The Irresistible Offer, and Making Money

Golf 2014-11-19 739 short

There is no shortage of advice for this game.

The mailbox is a limitless supply of surprises. Today, it presented a special offer from Golf Magazine, one that I could not refuse.

In direct mail, there are offers, but more important, there are deals, and Golf’s latest was a doozy.
This simple envelope expressed a blunt sentiment: ONE TIME ONLY!

Golf 2014-11-19 740 deal

“April is 5 months off, but we want you NOW.”

Does that sound like something your parents would have said?

How about Golf’s business manager, in response to the giddily optimistic circulation manager who came up with the crazy deal?

Golf 2014-11-19 740 six free

Half a year in the upper midwest is golf-free, so why not?

This was in fact a renewal letter.
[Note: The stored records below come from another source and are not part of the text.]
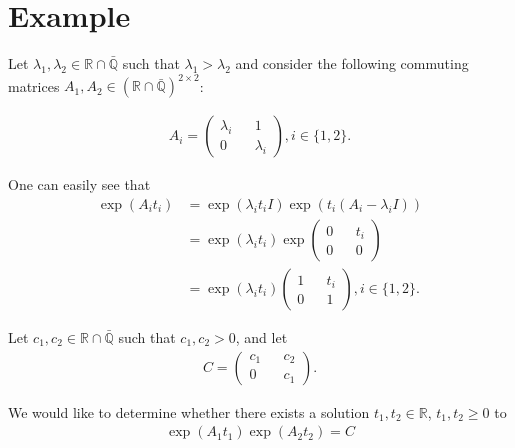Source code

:\section{Example}

Let $\lambda_{1}, \lambda_{2} \in \mathbb{R} \cap \bar{\mathbb{Q}}$ such that $\lambda_{1} > \lambda_{2}$ and consider the following commuting matrices $A_{1}, A_{2} \in (\mathbb{R} \cap \bar{\mathbb{Q}})^{2 \times 2}$:

\begin{align*}
A_{i} = \begin{pmatrix} \lambda_{i} && 1 \\ 0 && \lambda_{i} \end{pmatrix}, i \in \lbrace 1, 2 \rbrace .
\end{align*}

One can easily see that
\begin{align*}
\exp(A_{i} t_{i}) &= \exp(\lambda_{i} t_{i} I) \exp(t_{i} (A_{i} - \lambda_{i} I)) \\
&= \exp(\lambda_{i} t_{i})
\exp \begin{pmatrix} 0 && t_{i} \\ 0 && 0 \end{pmatrix} \\
&= \exp (\lambda_{i} t_{i})
\begin{pmatrix} 1 && t_{i} \\ 0 && 1 \end{pmatrix}, i \in \lbrace 1, 2 \rbrace .
\end{align*}

Let $c_{1}, c_{2} \in \mathbb{R} \cap \bar{\mathbb{Q}}$ such that $c_{1}, c_{2} > 0$, and let
\begin{align*}
C = \begin{pmatrix} c_{1} && c_{2} \\ 0 && c_{1} \end{pmatrix} .
\end{align*}

We would like to determine whether there exists a solution $t_{1}, t_{2} \in \mathbb{R}$, $t_{1}, t_{2} \geq 0$ to
\begin{align*}
\exp(A_{1} t_{1}) \exp(A_{2} t_{2}) = C
\end{align*}

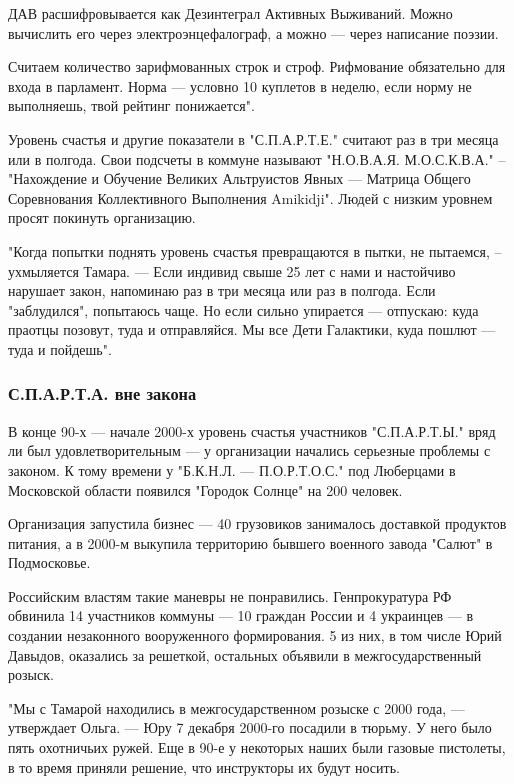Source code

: ДАВ расшифровывается как Дезинтеграл Активных Выживаний. Можно вычислить его
через электроэнцефалограф, а можно --- через написание поэзии. 

Считаем количество зарифмованных строк и строф. Рифмование обязательно для
входа в парламент. Норма --- условно 10 куплетов в неделю, если норму не
выполняешь, твой рейтинг понижается".

Уровень счастья и другие показатели в "С.П.А.Р.Т.Е." считают раз в три месяца
или в полгода. Свои подсчеты в коммуне называют "Н.О.В.А.Я. М.О.С.К.В.А." –
"Нахождение и Обучение Великих Альтруистов Явных --- Матрица Общего Соревнования
Коллективного Выполнения Amikidji". Людей с низким уровнем просят покинуть
организацию.

"Когда попытки поднять уровень счастья превращаются в пытки, не пытаемся, –
ухмыляется Тамара. --- Если индивид свыше 25 лет с нами и настойчиво нарушает
закон, напоминаю раз в три месяца или раз в полгода. Если "заблудился",
попытаюсь чаще. Но если сильно упирается --- отпускаю: куда праотцы позовут, туда
и отправляйся. Мы все Дети Галактики, куда пошлют --- туда и пойдешь".

\subsubsection{С.П.А.Р.Т.А. вне закона}

В конце 90-х --- начале 2000-х уровень счастья участников "С.П.А.Р.Т.Ы." вряд ли
был удовлетворительным --- у организации начались серьезные проблемы с законом. К
тому времени у "Б.К.Н.Л. --- П.О.Р.Т.О.С." под Люберцами в Московской области
появился "Городок Солнце" на 200 человек. 

Организация запустила бизнес --- 40 грузовиков занималось доставкой продуктов
питания, а в 2000-м выкупила территорию бывшего военного завода "Салют" в
Подмосковье.

Российским властям такие маневры не понравились. Генпрокуратура РФ обвинила 14
участников коммуны --- 10 граждан России и 4 украинцев --- в создании незаконного
вооруженного формирования. 5 из них, в том числе Юрий Давыдов, оказались за
решеткой, остальных объявили в межгосударственный розыск.

"Мы с Тамарой находились в межгосударственном розыске с 2000 года, --- утверждает
Ольга. --- Юру 7 декабря 2000-го посадили в тюрьму. У него было пять охотничьих
ружей. Еще в 90-е у некоторых наших были газовые пистолеты, в то время приняли
решение, что инструкторы их будут носить.

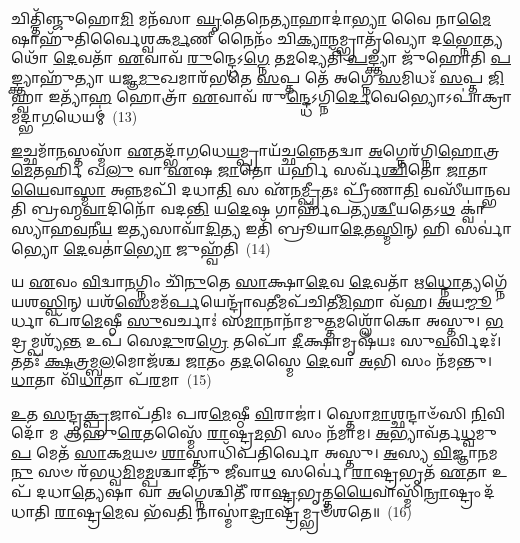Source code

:𑌚𑌿𑌤𑍍𑌤𑌿᳴𑌞𑍍𑌜𑍁𑌹𑍋\-\ul{𑌮𑌿} 𑌮𑌨᳴𑌸𑌾 \ul{𑌘𑍃}\-𑌤𑍇𑌨𑍇\-\ul{𑌤𑍍𑌯𑌾}\-𑌹𑌾𑌦𑌾॑\-\ul{𑌭𑍍𑌯𑌾} 𑌵𑍈 𑌨𑌾\-\ul{𑌮𑍈}\-𑌷𑌾𑌹𑍁᳴𑌤𑌿𑌰𑍍𑌵𑍈𑌶𑍍𑌵𑌕\-\ul{𑌰𑍍𑌮}\-𑌣𑍀 𑌨𑍈𑌨𑌂᳴ 𑌚𑌿\-\ul{𑌕𑍍𑌯𑌾}\-𑌨𑌮𑍍𑌭𑍍𑌰𑌾𑌤𑍃᳴𑌵𑍍𑌯𑍋 𑌦\-\ul{𑌭𑍍𑌨𑍋}\-𑌤𑍍𑌯𑌥𑍋᳴ \ul{𑌦𑍇}\-𑌵𑌤𑌾᳴ \ul{𑌏}\-𑌵𑌾𑌵᳴ \ul{𑌰𑍁}\-𑌨𑍍𑌦𑍍𑌧𑍇\-𑌽\-\ul{𑌗𑍍𑌨𑍇} 𑌤\-\ul{𑌮}\-𑌦𑍍𑌯𑍇𑌤𑌿᳴ \ul{𑌪}\-𑌙𑍍𑌕𑍍𑌤𑍍𑌯𑌾 𑌜𑍁᳴𑌹𑍋𑌤𑌿 \ul{𑌪}\-𑌙𑍍𑌕𑍍𑌤𑍍𑌯𑌾𑌹𑍁᳴𑌤𑍍𑌯𑌾 𑌯𑌜𑍍𑌞\-\ul{𑌮𑍁}\-𑌖𑌮𑌾𑌰᳴𑌭𑌤𑍇 \ul{𑌸}\-𑌪𑍍𑌤 𑌤𑍇᳴ 𑌅𑌗𑍍𑌨𑍇 \ul{𑌸}\-𑌮𑌿𑌧𑌃᳴ \ul{𑌸}\-𑌪𑍍𑌤 \ul{𑌜𑌿}\-𑌹𑍍𑌵𑌾 𑌇𑌤𑍍𑌯𑌾᳴\-\ul{𑌹} 𑌹𑍋𑌤𑍍𑌰𑌾᳴ \ul{𑌏}\-𑌵𑌾𑌵᳴ 𑌰𑍁\-\ul{𑌨𑍍𑌦𑍍𑌧𑍇}\-\-𑌽𑌗𑍍𑌨𑌿\-\ul{𑌰𑍍𑌦𑍇}\-𑌵𑍇𑌭𑍍𑌯𑍋\-𑌽𑌪𑌾॑𑌕𑍍𑌰𑌾𑌮𑌦𑍍𑌭𑌾\-\ul{𑌗}\-𑌧𑍇𑌯𑌮𑍍॑~(13)

\-\ul{𑌇}\-𑌚𑍍𑌛𑌮𑌾᳴\-\ul{𑌨}\-𑌸𑍍𑌤𑌸𑍍𑌮𑌾᳴ \ul{𑌏}\-𑌤𑌦𑍍𑌭𑌾᳴\-\ul{𑌗}\-𑌧𑍇\-\ul{𑌯}\-𑌮𑍍𑌪𑍍𑌰𑌾𑌯᳴𑌚𑍍𑌛\-\ul{𑌨𑍍𑌨𑍇}\-𑌤𑌦𑍍𑌵𑌾 \ul{𑌅}\-𑌗𑍍𑌨𑍇𑌰᳴𑌗𑍍𑌨𑌿\-\ul{𑌹𑍋}\-𑌤𑍍𑌰\-\ul{𑌮𑍇}\-𑌤𑌰𑍍\mbox{}\-\ul{𑌹𑌿} 𑌖\-\ul{𑌲𑍁} 𑌵𑌾 \ul{𑌏}\-𑌷 \ul{𑌜𑌾}\-𑌤𑍋 𑌯𑌰𑍍\mbox{}\-\ul{𑌹𑌿} 𑌸𑌰𑍍𑌵᳴\-\ul{𑌶𑍍𑌚𑌿}\-𑌤𑍋 \ul{𑌜𑌾}\-𑌤𑌾\-\ul{𑌯𑍈}\-𑌵𑌾\-\ul{𑌸𑍍𑌮𑌾} 𑌅\-\ul{𑌨𑍍𑌨}\-𑌮𑌪𑌿᳴ 𑌦𑌧𑌾\-\ul{𑌤𑌿} 𑌸 𑌏᳴𑌨\-\ul{𑌮𑍍𑌪𑍍𑌰𑍀}\-𑌤𑌃 𑌪𑍍𑌰𑍀᳴𑌣𑌾\-\ul{𑌤𑌿} 𑌵𑌸𑍀᳴𑌯𑌾𑌨𑍍𑌭𑌵𑌤𑌿 𑌬𑍍𑌰𑌹𑍍𑌮\-\ul{𑌵𑌾}\-𑌦𑌿𑌨𑍋᳴ 𑌵𑌦\-\ul{𑌨𑍍𑌤𑌿} 𑌯\-\ul{𑌦𑍇}\-𑌷 𑌗𑌾𑌰𑍍\mbox{}𑌹᳴𑌪𑌤𑍍𑌯\-\ul{𑌶𑍍𑌚𑍀}\-𑌯𑌤𑍇\-𑌽\-\ul{𑌥} 𑌕𑍍𑌵𑌾॑𑌸𑍍𑌯𑌾𑌹\-\ul{𑌵}\-𑌨𑍀\-\ul{𑌯} 𑌇\-\ul{𑌤𑍍𑌯}\-𑌸𑌾𑌵𑌾᳴\-\ul{𑌦𑌿}\-𑌤𑍍𑌯 𑌇𑌤𑌿᳴ 𑌬𑍍𑌰𑍂𑌯𑌾\-\ul{𑌦𑍇}\-𑌤\-\ul{𑌸𑍍𑌮𑌿}\-𑌨𑍍 𑌹𑌿 𑌸𑌰𑍍𑌵𑌾॑𑌭𑍍𑌯𑍋 \ul{𑌦𑍇}\-𑌵𑌤𑌾॑\-\ul{𑌭𑍍𑌯𑍋} 𑌜𑍁𑌹𑍍𑌵᳴𑌤𑌿~(14)

𑌯 \ul{𑌏}\-𑌵𑌂 \ul{𑌵𑌿}\-𑌦𑍍𑌵𑌾\-\ul{𑌨}\-𑌗𑍍𑌨𑌿𑌂 𑌚𑌿᳴\-\ul{𑌨𑍁}\-𑌤𑍇 \ul{𑌸𑌾}\-𑌕𑍍𑌷𑌾\-\ul{𑌦𑍇}\-𑌵 \ul{𑌦𑍇}\-𑌵𑌤𑌾᳴ 𑌋\-\ul{𑌧𑍍𑌨𑍋}\-𑌤𑍍𑌯𑌗𑍍𑌨𑍇᳴ 𑌯𑌶\-\ul{𑌸𑍍𑌵𑌿}\-𑌨𑍍 𑌯𑌶᳴\-\ul{𑌸𑍇}\-𑌮𑌮᳴\-\ul{𑌰𑍍𑌪}\-𑌯𑍇𑌨𑍍𑌦𑍍𑌰𑌾᳴𑌵\-\ul{𑌤𑍀}\-𑌮𑌪᳴𑌚𑌿𑌤𑍀\-\ul{𑌮𑌿}\-𑌹𑌾 𑌵᳴𑌹। \ul{𑌅}\-𑌯\-\ul{𑌮𑍍𑌮𑍂}\-𑌰𑍍𑌧𑌾 𑌪᳴𑌰\-\ul{𑌮𑍇}\-𑌷𑍍𑌠𑍀 \ul{𑌸𑍁}\-𑌵𑌰𑍍𑌚𑌾𑌃॑ 𑌸\-\ul{𑌮𑌾}\-𑌨𑌾𑌨𑌾᳴𑌮𑍁\-\ul{𑌤𑍍𑌤}\-𑌮𑌶𑍍𑌲𑍋᳴𑌕𑍋 𑌅𑌸𑍍𑌤𑍁। \ul{𑌭}\-𑌦𑍍𑌰𑌮𑍍𑌪𑌶𑍍𑌯᳴\-\ul{𑌨𑍍𑌤} 𑌉𑌪᳴ 𑌸𑍇\-\ul{𑌦𑍁}\-𑌰\-\ul{𑌗𑍍𑌰𑍇} 𑌤𑌪𑍋᳴ \ul{𑌦𑍀}\-𑌕𑍍𑌷𑌾𑌮𑍃𑌷᳴𑌯𑌃 𑌸𑍁\-\ul{𑌵}\-𑌰𑍍𑌵𑌿𑌦𑌃᳴। 𑌤𑌤𑌃᳴ \ul{𑌕𑍍𑌷}\-𑌤𑍍𑌰𑌮𑍍𑌬\-\ul{𑌲}\-𑌮𑍋𑌜᳴𑌶𑍍𑌚 \ul{𑌜𑌾}\-𑌤𑌂 𑌤\-\ul{𑌦}\-𑌸𑍍𑌮𑍈 \ul{𑌦𑍇}\-𑌵𑌾 \ul{𑌅}\-𑌭𑌿 𑌸𑌂 𑌨᳴𑌮𑌨𑍍𑌤𑍁। \ul{𑌧𑌾}\-𑌤𑌾 𑌵𑌿᳴\-\ul{𑌧𑌾}\-𑌤𑌾 𑌪᳴\-\ul{𑌰}\-𑌮𑌾~(15)

\-\ul{𑌉}\-𑌤 \ul{𑌸}\-𑌨𑍍𑌦𑍃\-\ul{𑌕𑍍𑌪𑍍𑌰}\-𑌜𑌾𑌪᳴𑌤𑌿𑌃 𑌪𑌰\-\ul{𑌮𑍇}\-𑌷𑍍𑌠𑍀 \ul{𑌵𑌿}\-𑌰𑌾𑌜𑌾॑। 𑌸𑍍𑌤𑍋\-\ul{𑌮𑌾}\-𑌶𑍍𑌛𑌨𑍍𑌦𑌾𑍞᳴𑌸𑌿 \ul{𑌨𑌿}\-𑌵𑌿𑌦𑍋᳴ 𑌮 𑌆𑌹𑍁\-\ul{𑌰𑍇}\-𑌤𑌸𑍍𑌮𑍈᳴ \ul{𑌰𑌾}\-𑌷𑍍𑌟𑍍𑌰\-\ul{𑌮}\-𑌭𑌿 𑌸𑌂 𑌨᳴𑌮𑌾𑌮। \ul{𑌅}\-𑌭𑍍𑌯𑌾𑌵᳴𑌰𑍍𑌤\-\ul{𑌧𑍍𑌵}\-𑌮𑍁\-\ul{𑌪} 𑌮𑍇𑌤᳴ \ul{𑌸𑌾}\-𑌕\-\ul{𑌮}\-𑌯𑍞 \ul{𑌶𑌾}\-𑌸𑍍𑌤𑌾𑌧𑌿᳴𑌪𑌤𑌿𑌰𑍍𑌵𑍋 𑌅𑌸𑍍𑌤𑍁। \ul{𑌅}\-𑌸𑍍𑌯 \ul{𑌵𑌿}\-𑌜𑍍𑌞𑌾\-\ul{𑌨}\-𑌮\-\ul{𑌨𑍁} 𑌸𑍞 𑌰᳴𑌭𑌧𑍍𑌵\-\ul{𑌮𑌿}\-𑌮\-\ul{𑌮𑍍𑌪}\-𑌶𑍍𑌚𑌾𑌦𑌨𑍁᳴ 𑌜𑍀𑌵𑌾\-\ul{𑌥} 𑌸𑌰𑍍𑌵𑍇॑। \ul{𑌰𑌾}\-𑌷𑍍𑌟𑍍𑌰𑌭𑍃𑌤᳴ \ul{𑌏}\-𑌤𑌾 𑌉𑌪᳴ 𑌦𑌧𑌾\-\ul{𑌤𑍍𑌯𑍇}\-𑌷𑌾 𑌵𑌾 \ul{𑌅}\-𑌗𑍍𑌨𑍇𑌶𑍍𑌚𑌿𑌤𑍀᳴ 𑌰𑌾\-\ul{𑌷𑍍𑌟𑍍𑌰}\-𑌭𑍃𑌤𑍍𑌤\-\ul{𑌯𑍈}\-𑌵𑌾𑌸𑍍𑌮𑌿᳴\-\ul{𑌨𑍍𑌰𑌾}\-𑌷𑍍𑌟𑍍𑌰𑌂 𑌦᳴𑌧𑌾𑌤𑌿 \ul{𑌰𑌾}\-𑌷𑍍𑌟𑍍𑌰\-\ul{𑌮𑍇}\-𑌵 𑌭᳴𑌵\-\ul{𑌤𑌿} 𑌨𑌾𑌸𑍍𑌮𑌾॑\-\ul{𑌦𑍍𑌰𑌾}\-𑌷𑍍𑌟𑍍𑌰𑌮𑍍𑌭𑍍𑌰𑍞᳴𑌶𑌤𑍇॥~(16)

{\anuvakamend[{\-\ul{𑌭𑌾}\-\-\ul{𑌗}\-𑌧𑍇\-\ul{𑌯}\-𑌞𑍍𑌜𑍁𑌹𑍍𑌵᳴𑌤𑌿 𑌪\-\ul{𑌰}\-𑌮𑌾 \ul{𑌰𑌾}\-𑌷𑍍𑌟𑍍𑌰𑌂 𑌦᳴𑌧𑌾𑌤𑌿 \ul{𑌸}\-𑌪𑍍𑌤 𑌚᳴}]}%

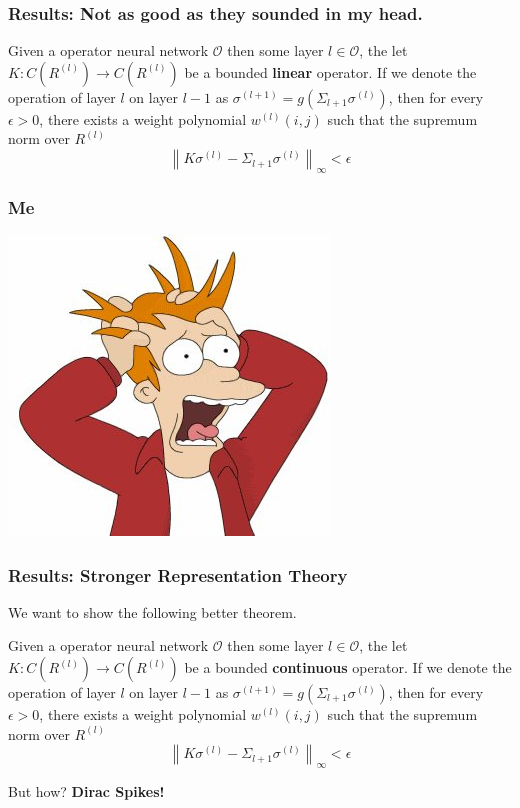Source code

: \documentclass{beamer}
\begin{document}
\begin{frame}
\frametitle{Results: Not as good as they sounded in my head.}
\begin{theorem}
Given a operator neural network $\mathcal{O}$ then some layer $l \in \mathcal{O}$, the let $K:C(R^{(l)})\to C(R^{(l)})$ be a bounded \textbf{linear} operator. If we denote the operation of layer $l$ on layer $l-1$ as $\sigma^{(l+1)} = g\left(\Sigma_{l+1}\sigma^{(l)}\right)$, then for every $\epsilon >0$, there exists a weight polynomial $w^{(l)}(i,j)$ such that the supremum norm over $R^{(l)}$ \begin{equation}\left\|K\sigma^{(l)} -\Sigma_{l+1}\sigma^{(l)}\right\|_{\infty} < \epsilon\end{equation}
\end{theorem}
\end{frame}

\begin{frame}
	\frametitle{Me}
	\centering
	\includegraphics{stress.jpg}
\end{frame}


\begin{frame}
\frametitle{Results: Stronger Representation Theory }

We want to show the following better theorem.
\begin{theorem}
Given a operator neural network $\mathcal{O}$ then some layer $l \in \mathcal{O}$, the let $K:C(R^{(l)})\to C(R^{(l)})$ be a bounded \textbf{continuous} operator. If we denote the operation of layer $l$ on layer $l-1$ as $\sigma^{(l+1)} = g\left(\Sigma_{l+1}\sigma^{(l)}\right)$, then for every $\epsilon >0$, there exists a weight polynomial $w^{(l)}(i,j)$ such that the supremum norm over $R^{(l)}$ \begin{equation}\left\|K\sigma^{(l)} -\Sigma_{l+1}\sigma^{(l)}\right\|_{\infty} < \epsilon\end{equation}
\end{theorem}
But how? \textbf{Dirac Spikes!}
\end{frame}
\end{document}
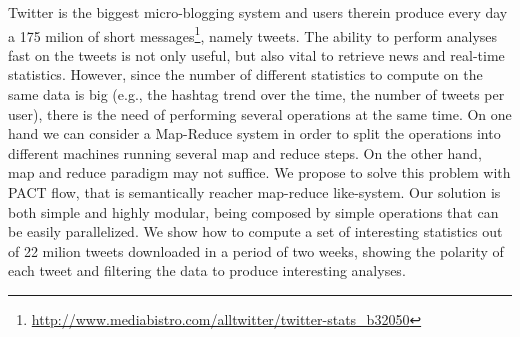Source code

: Twitter is the biggest micro-blogging system and users therein produce every day a 175 milion of short messages\footnote{\url{http://www.mediabistro.com/alltwitter/twitter-stats_b32050}}, namely tweets.
The ability to perform analyses fast on the tweets is not only useful, but also vital to retrieve news and real-time statistics. 
However, since the number of different statistics to compute on the same data is big (e.g., the hashtag trend over the time, the number of tweets per user), there is the need of performing several operations at the same time. 
On one hand we can consider a Map-Reduce system in order to split the operations into different machines running several map and reduce steps.
On the other hand, map and reduce paradigm may not suffice. 
We propose to solve this problem with PACT flow, that is semantically reacher map-reduce like-system.
Our solution is both simple and highly modular, being composed by simple operations that can be easily parallelized. 
We show how to compute a set of interesting statistics out of 22 milion tweets downloaded in a period of two weeks, showing the polarity of each tweet and filtering the data to produce interesting analyses. 

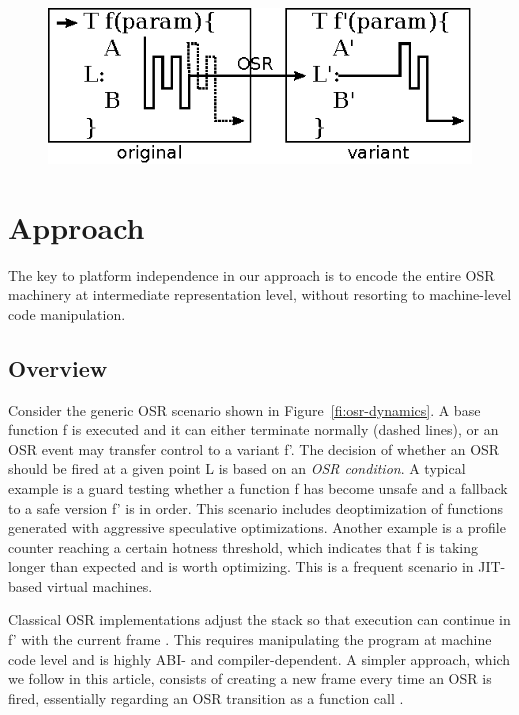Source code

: 
\ifdefined\noauthorea
\begin{figure}[t]
\begin{center}
\includegraphics[width=0.6\columnwidth]{figures/overview-osr/overview-osr.eps}
\caption{\protect}
\end{center}
\end{figure}
\fi

\section{Approach}
\label{se:approach}

The key to platform independence in our approach is to encode the entire OSR machinery at intermediate representation level, without resorting to machine-level code manipulation.

\subsection{Overview}
\label{ss:overview}

Consider the generic OSR scenario shown in Figure~\ref{fi:osr-dynamics}. A base function \textsf{f} is executed and it can either terminate normally (dashed lines), or an OSR event may transfer control to a variant \textsf{f'}. The decision of whether an OSR should be fired at a given point \textsf{L} is based on an {\em OSR condition}. A typical example is a guard testing whether a function \textsf{f} has become unsafe and a fallback to a safe version \textsf{f'} is in order. This scenario includes deoptimization of functions generated with aggressive speculative optimizations. Another example is a profile counter reaching a certain hotness threshold, which indicates that \textsf{f} is taking longer than expected and is worth optimizing. This is a frequent scenario in JIT-based virtual machines.

Classical OSR implementations adjust the stack so that execution can continue in \textsf{f'} with the current frame . This requires manipulating the program at machine code level and is highly ABI- and compiler-dependent. A simpler approach, which we follow in this article, consists of creating a new frame every time an OSR is fired, essentially regarding an OSR transition as a function call .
An advance renewal, 5 months out from April 2015, which is the last issue date.
So here’s the deal: 12 issues for a year, PLUS six more issues, for $10.  Basically 63 cents an issue.

Desperate?

Digging through my recycle bin, I found a September Golf blow-in card offering 12 issues for $16. That’s 75 cents each.

Golf 2014-11-727 yellow deal

Relax, there’s always a better deal coming.

At this juncture, one could decide to defer, just because, who knows, golf may never occur again on the planet due to snow, so what’s the point?

But then the real deal emerges. In addition to the 6 free issues, the renewal also came with a 90-page expert guide: “The Best SHORT GAME Instruction”. Downloadable with paid order. Sweet!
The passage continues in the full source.